**Task details**
Word for word, write the lines below out again, with no pictures.

Document images with source code:

:::

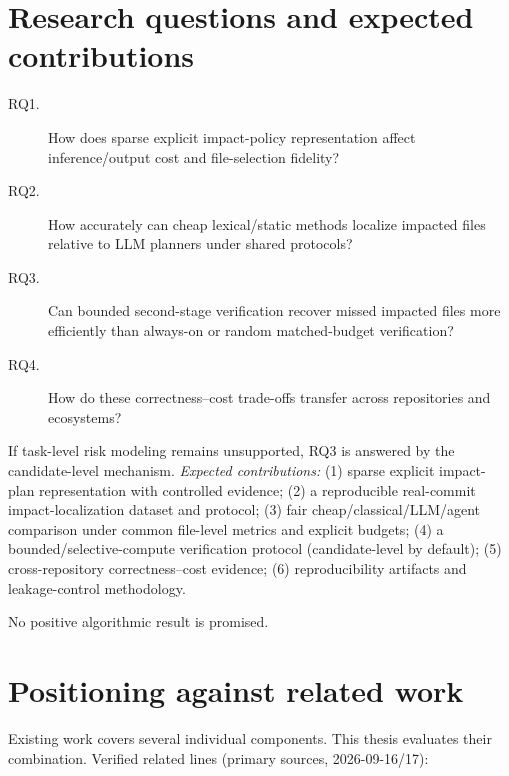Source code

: \documentclass[11pt,a4paper]{article}
\begin{document}
\section{Research questions and expected contributions}
\label{sec:rq}

\begin{description}
  \item[RQ1.] How does sparse explicit impact-policy representation affect
  inference/output cost and file-selection fidelity?
  \item[RQ2.] How accurately can cheap lexical/static methods localize impacted
  files relative to LLM planners under shared protocols?
  \item[RQ3.] Can bounded second-stage verification recover missed impacted
  files more efficiently than always-on or random matched-budget verification?
  \item[RQ4.] How do these correctness--cost trade-offs transfer across
  repositories and ecosystems?
\end{description}

If task-level risk modeling remains unsupported, RQ3 is answered by the
candidate-level mechanism. \emph{Expected contributions:}
(1) sparse explicit impact-plan representation with controlled evidence;
(2) a reproducible real-commit impact-localization dataset and protocol;
(3) fair cheap/classical/LLM/agent comparison under common file-level metrics
and explicit budgets;
(4) a bounded/selective-compute verification protocol (candidate-level by
default);
(5) cross-repository correctness--cost evidence;
(6) reproducibility artifacts and leakage-control methodology.

No positive algorithmic result is promised.

\section{Positioning against related work}
\label{sec:related}

Existing work covers several individual components. This thesis evaluates their
combination. Verified related lines (primary sources, 2026-09-16/17):
\end{document}

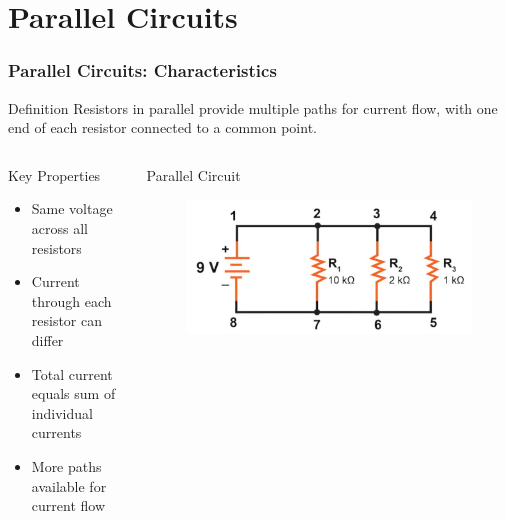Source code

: \documentclass{beamer}
\begin{document}
\section{Parallel Circuits}

\begin{frame}
\frametitle{Parallel Circuits: Characteristics}
\begin{block}{Definition}
Resistors in parallel provide multiple paths for current flow, with one end of each resistor connected to a common point.
\end{block}

\begin{columns}
\begin{block}{Key Properties}
\begin{itemize}
\item Same voltage across all resistors
\item Current through each resistor can differ
\item Total current equals sum of individual currents
\item More paths available for current flow
\end{itemize}
\end{block}

\begin{alertblock}{Parallel Circuit}
\alert{}
\begin{figure}
    \centering
    \includegraphics[width=1\linewidth]{prllrlrl.png}
\end{figure}
\end{alertblock}
\end{columns}
\end{frame}
\end{document}
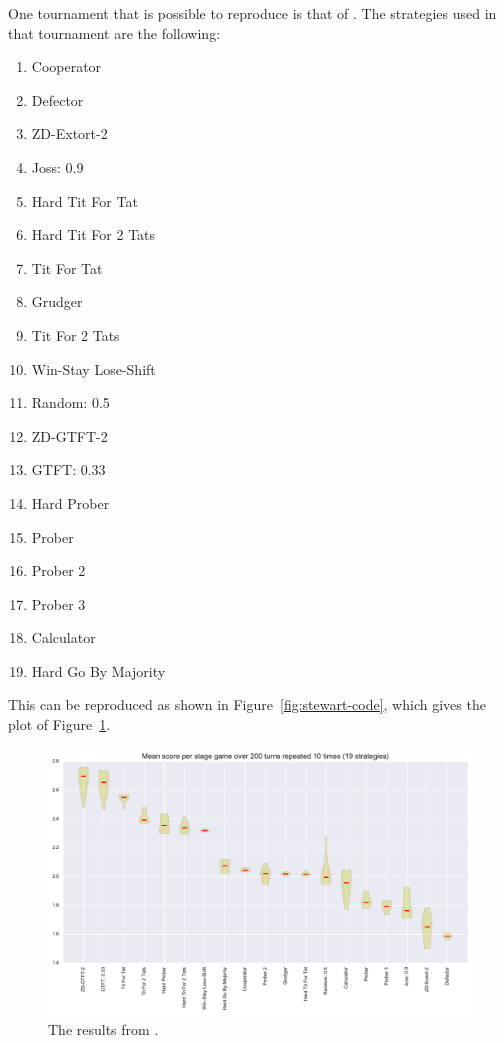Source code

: \documentclass{jors}
\begin{document}
One tournament that is possible to reproduce is that of
\cite{Stewart2012}. The strategies used in that tournament are the following:

\begin{multicols}{2}
    \begin{enumerate}[noitemsep,topsep=0pt]
        \item Cooperator
        \item Defector
        \item ZD-Extort-2
        \item Joss: 0.9
        \item Hard Tit For Tat
        \item Hard Tit For 2 Tats
        \item Tit For Tat
        \item Grudger
        \item Tit For 2 Tats
        \item Win-Stay Lose-Shift
        \item Random: 0.5
        \item ZD-GTFT-2
        \item GTFT: 0.33
        \item Hard Prober
        \item Prober
        \item Prober 2
        \item Prober 3
        \item Calculator
        \item Hard Go By Majority
    \end{enumerate}
\end{multicols}

This can be reproduced as shown in Figure~\ref{fig:stewart-code}, which gives
the plot of Figure~\ref{fig:stewart_tournament}.

\begin{figure}[!hbtp]
	\centering
	\includegraphics[width=.75\textwidth]{stewart_tournament.pdf}
	\caption{The results from \cite{Stewart2012}.}
	\label{fig:stewart_tournament}
\end{figure}
\end{document}
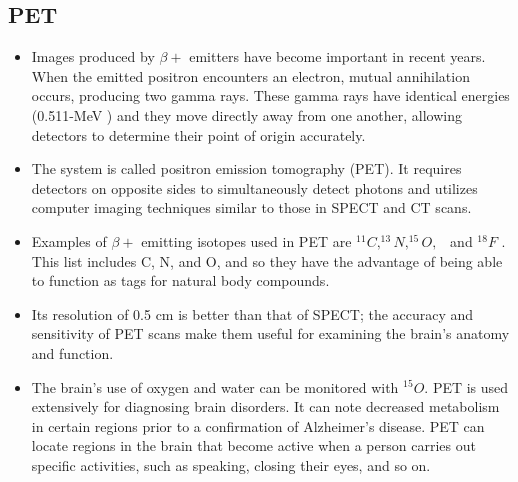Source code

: \documentclass[12pt]{book}
\begin{document}
\subsection{PET}
\begin{itemize}
	\item Images produced by $\beta + $ emitters have become important in recent years. When the emitted positron encounters an electron, mutual annihilation occurs, producing two gamma rays.
	    These gamma rays have identical  energies (0.511-MeV )
	    and they move directly away from one another, allowing detectors to determine their point of origin accurately.
	\item The system is called positron emission tomography (PET). It requires detectors on opposite sides to simultaneously  detect photons and utilizes computer imaging techniques similar to those in SPECT and CT scans.

	\item  Examples of  $\beta + $ emitting isotopes used in PET are $^{11}C, ^{13}N, ^{15}O, $ \ and $ ^{18}F$ . This list includes C, N, and O, and so they have the advantage of being able to function as tags for natural body compounds.

	\item Its resolution of 0.5 cm is better than that of SPECT; the accuracy and sensitivity of PET scans make them useful for examining the brain’s anatomy and function.
	\item  The brain’s use of oxygen and water can be monitored with $^{15}O$. PET is used extensively for diagnosing brain disorders. It can note decreased metabolism in certain regions prior to a confirmation of Alzheimer’s disease. PET can locate regions in the brain that become active when a person carries out specific activities, such as speaking, closing their eyes, and so on.
\end{itemize}
\end{document}
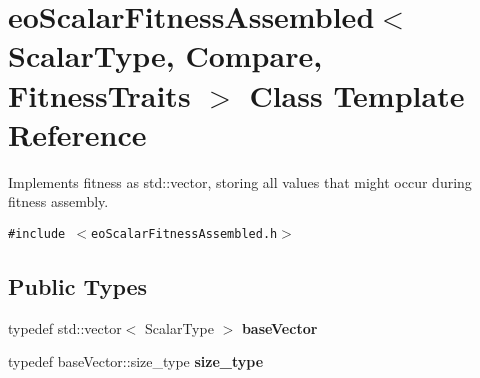 \section{eo\-Scalar\-Fitness\-Assembled$<$ Scalar\-Type, Compare, Fitness\-Traits $>$ Class Template Reference}
\label{classeo_scalar_fitness_assembled}
Implements fitness as std::vector, storing all values that might occur during fitness assembly.  


{\tt \#include $<$eo\-Scalar\-Fitness\-Assembled.h$>$}

\subsection*{Public Types}
\begin{CompactItemize}
\item 
typedef std::vector$<$ Scalar\-Type $>$ {\bf base\-Vector}\label{classeo_scalar_fitness_assembled_w0}

\item 
typedef base\-Vector::size\_\-type {\bf size\_\-type}\label{classeo_scalar_fitness_assembled_w1}

\end{CompactItemize}
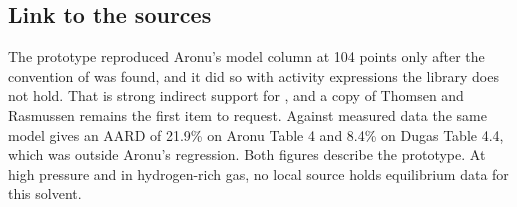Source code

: \subsection*{Link to the sources}
The prototype reproduced Aronu's model column at 104 points only after the convention of  was found, and it did so with activity expressions the library does not hold. That is strong indirect support for , and a copy of Thomsen and Rasmussen remains the first item to request. Against measured data the same model gives an AARD of 21.9\% on Aronu Table 4 and 8.4\% on Dugas Table 4.4, which was outside Aronu's regression. Both figures describe the prototype. At high pressure and in hydrogen-rich gas, no local source holds equilibrium data for this solvent.
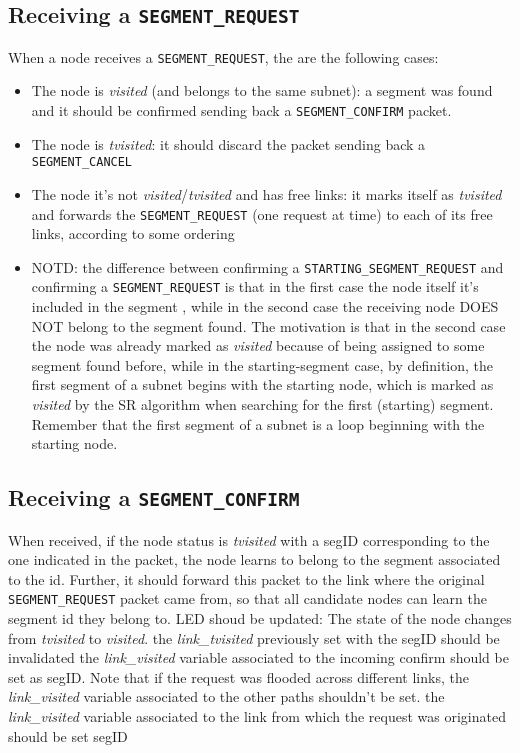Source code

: \subsection{Receiving a \texttt{SEGMENT\_REQUEST}}
When a node receives a \texttt{SEGMENT\_REQUEST}, the are the following cases:

\begin{itemize}
\item The node is \emph{visited} (and belongs to the same subnet): a segment was
found and it should be confirmed sending back a \texttt{SEGMENT\_CONFIRM}
packet.  
\item The node is \emph{tvisited}: it should discard the packet sending
back a \texttt{SEGMENT\_CANCEL} 
\item The node it's not \emph{visited}/\emph{tvisited} and has free
links: it marks itself as \emph{tvisited} and forwards the \texttt{SEGMENT\_REQUEST}
(one request at time) to each of its free links, according to some
ordering
\item NOTD: the difference between confirming a \texttt{STARTING\_SEGMENT\_REQUEST}
and confirming a \texttt{SEGMENT\_REQUEST} is that in the first case the node
itself it's included in the segment , while in the second case the
receiving node DOES NOT belong to the segment found. The motivation is
that in the second case the node was already marked as \emph{visited} because
of being assigned to some segment found before, while in the
starting-segment case, by definition, the first segment of a subnet
begins with the starting node, which is marked as \emph{visited} by the SR
algorithm when searching for the first (starting) segment. Remember
that the first segment of a subnet is a loop beginning with the
starting node. 
\end{itemize}

\subsection{Receiving a \texttt{SEGMENT\_CONFIRM}}
When received, if the node status is \emph{tvisited} with a segID corresponding to the one indicated in
the packet, the node learns to belong to the segment associated to the
id. Further, it should forward this packet to the link where the
original \texttt{SEGMENT\_REQUEST} packet came from, so that all candidate nodes
can learn the segment id they belong to.  LED shoud be
updated: The state of the node changes from \emph{tvisited} to \emph{visited}.  the
\emph{link\_tvisited} previously set with the segID should be invalidated the
\emph{link\_visited} variable associated to the incoming confirm should be set
as segID. Note that if the request was flooded across different links,
the \emph{link\_visited} variable associated to the other paths shouldn’t be
set.  the \emph{link\_visited} variable associated to the link from which the
request was originated should be set segID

:::

**Response area**
Source code

: \documentclass[11pt,a4paper]{article}
\begin{document}
\section{Research questions and expected contributions}
\label{sec:rq}

\begin{description}
  \item[RQ1.] How does sparse explicit impact-policy representation affect
  inference/output cost and file-selection fidelity?
  \item[RQ2.] How accurately can cheap lexical/static methods localize impacted
  files relative to LLM planners under shared protocols?
  \item[RQ3.] Can bounded second-stage verification recover missed impacted
  files more efficiently than always-on or random matched-budget verification?
  \item[RQ4.] How do these correctness--cost trade-offs transfer across
  repositories and ecosystems?
\end{description}

If task-level risk modeling remains unsupported, RQ3 is answered by the
candidate-level mechanism. \emph{Expected contributions:}
(1) sparse explicit impact-plan representation with controlled evidence;
(2) a reproducible real-commit impact-localization dataset and protocol;
(3) fair cheap/classical/LLM/agent comparison under common file-level metrics
and explicit budgets;
(4) a bounded/selective-compute verification protocol (candidate-level by
default);
(5) cross-repository correctness--cost evidence;
(6) reproducibility artifacts and leakage-control methodology.

No positive algorithmic result is promised.

\section{Positioning against related work}
\label{sec:related}

Existing work covers several individual components. This thesis evaluates their
combination. Verified related lines (primary sources, 2026-09-16/17):
\end{document}

Source code

: \documentclass{beamer}
\begin{document}
\section{Parallel Circuits}

\begin{frame}
\frametitle{Parallel Circuits: Characteristics}
\begin{block}{Definition}
Resistors in parallel provide multiple paths for current flow, with one end of each resistor connected to a common point.
\end{block}

\begin{columns}
\begin{block}{Key Properties}
\begin{itemize}
\item Same voltage across all resistors
\item Current through each resistor can differ
\item Total current equals sum of individual currents
\item More paths available for current flow
\end{itemize}
\end{block}

\begin{alertblock}{Parallel Circuit}
\alert{}
\begin{figure}
    \centering
    \includegraphics[width=1\linewidth]{prllrlrl.png}
\end{figure}
\end{alertblock}
\end{columns}
\end{frame}
\end{document}
Source code

: \documentclass{jors}
\begin{document}
One tournament that is possible to reproduce is that of
\cite{Stewart2012}. The strategies used in that tournament are the following:

\begin{multicols}{2}
    \begin{enumerate}[noitemsep,topsep=0pt]
        \item Cooperator
        \item Defector
        \item ZD-Extort-2
        \item Joss: 0.9
        \item Hard Tit For Tat
        \item Hard Tit For 2 Tats
        \item Tit For Tat
        \item Grudger
        \item Tit For 2 Tats
        \item Win-Stay Lose-Shift
        \item Random: 0.5
        \item ZD-GTFT-2
        \item GTFT: 0.33
        \item Hard Prober
        \item Prober
        \item Prober 2
        \item Prober 3
        \item Calculator
        \item Hard Go By Majority
    \end{enumerate}
\end{multicols}

This can be reproduced as shown in Figure~\ref{fig:stewart-code}, which gives
the plot of Figure~\ref{fig:stewart_tournament}.

\begin{figure}[!hbtp]
	\centering
	\includegraphics[width=.75\textwidth]{stewart_tournament.pdf}
	\caption{The results from \cite{Stewart2012}.}
	\label{fig:stewart_tournament}
\end{figure}
\end{document}
Source code

: \documentclass[12pt]{book}
\begin{document}
\subsection{PET}
\begin{itemize}
	\item Images produced by $\beta + $ emitters have become important in recent years. When the emitted positron encounters an electron, mutual annihilation occurs, producing two gamma rays.
	    These gamma rays have identical  energies (0.511-MeV )
	    and they move directly away from one another, allowing detectors to determine their point of origin accurately.
	\item The system is called positron emission tomography (PET). It requires detectors on opposite sides to simultaneously  detect photons and utilizes computer imaging techniques similar to those in SPECT and CT scans.

	\item  Examples of  $\beta + $ emitting isotopes used in PET are $^{11}C, ^{13}N, ^{15}O, $ \ and $ ^{18}F$ . This list includes C, N, and O, and so they have the advantage of being able to function as tags for natural body compounds.

	\item Its resolution of 0.5 cm is better than that of SPECT; the accuracy and sensitivity of PET scans make them useful for examining the brain’s anatomy and function.
	\item  The brain’s use of oxygen and water can be monitored with $^{15}O$. PET is used extensively for diagnosing brain disorders. It can note decreased metabolism in certain regions prior to a confirmation of Alzheimer’s disease. PET can locate regions in the brain that become active when a person carries out specific activities, such as speaking, closing their eyes, and so on.
\end{itemize}
\end{document}
 \section{eo\-Scalar\-Fitness\-Assembled$<$ Scalar\-Type, Compare, Fitness\-Traits $>$ Class Template Reference}
\label{classeo_scalar_fitness_assembled}
Implements fitness as std::vector, storing all values that might occur during fitness assembly.  


{\tt \#include $<$eo\-Scalar\-Fitness\-Assembled.h$>$}

\subsection*{Public Types}
\begin{CompactItemize}
\item 
typedef std::vector$<$ Scalar\-Type $>$ {\bf base\-Vector}\label{classeo_scalar_fitness_assembled_w0}

\item 
typedef base\-Vector::size\_\-type {\bf size\_\-type}\label{classeo_scalar_fitness_assembled_w1}

\end{CompactItemize}
Source code

: \subsection*{Link to the sources}
The prototype reproduced Aronu's model column at 104 points only after the convention of  was found, and it did so with activity expressions the library does not hold. That is strong indirect support for , and a copy of Thomsen and Rasmussen remains the first item to request. Against measured data the same model gives an AARD of 21.9\% on Aronu Table 4 and 8.4\% on Dugas Table 4.4, which was outside Aronu's regression. Both figures describe the prototype. At high pressure and in hydrogen-rich gas, no local source holds equilibrium data for this solvent.
Source code

: \subsection{Receiving a \texttt{SEGMENT\_REQUEST}}
When a node receives a \texttt{SEGMENT\_REQUEST}, the are the following cases:

\begin{itemize}
\item The node is \emph{visited} (and belongs to the same subnet): a segment was
found and it should be confirmed sending back a \texttt{SEGMENT\_CONFIRM}
packet.  
\item The node is \emph{tvisited}: it should discard the packet sending
back a \texttt{SEGMENT\_CANCEL} 
\item The node it's not \emph{visited}/\emph{tvisited} and has free
links: it marks itself as \emph{tvisited} and forwards the \texttt{SEGMENT\_REQUEST}
(one request at time) to each of its free links, according to some
ordering
\item NOTD: the difference between confirming a \texttt{STARTING\_SEGMENT\_REQUEST}
and confirming a \texttt{SEGMENT\_REQUEST} is that in the first case the node
itself it's included in the segment , while in the second case the
receiving node DOES NOT belong to the segment found. The motivation is
that in the second case the node was already marked as \emph{visited} because
of being assigned to some segment found before, while in the
starting-segment case, by definition, the first segment of a subnet
begins with the starting node, which is marked as \emph{visited} by the SR
algorithm when searching for the first (starting) segment. Remember
that the first segment of a subnet is a loop beginning with the
starting node. 
\end{itemize}

\subsection{Receiving a \texttt{SEGMENT\_CONFIRM}}
When received, if the node status is \emph{tvisited} with a segID corresponding to the one indicated in
the packet, the node learns to belong to the segment associated to the
id. Further, it should forward this packet to the link where the
original \texttt{SEGMENT\_REQUEST} packet came from, so that all candidate nodes
can learn the segment id they belong to.  LED shoud be
updated: The state of the node changes from \emph{tvisited} to \emph{visited}.  the
\emph{link\_tvisited} previously set with the segID should be invalidated the
\emph{link\_visited} variable associated to the incoming confirm should be set
as segID. Note that if the request was flooded across different links,
the \emph{link\_visited} variable associated to the other paths shouldn’t be
set.  the \emph{link\_visited} variable associated to the link from which the
request was originated should be set segID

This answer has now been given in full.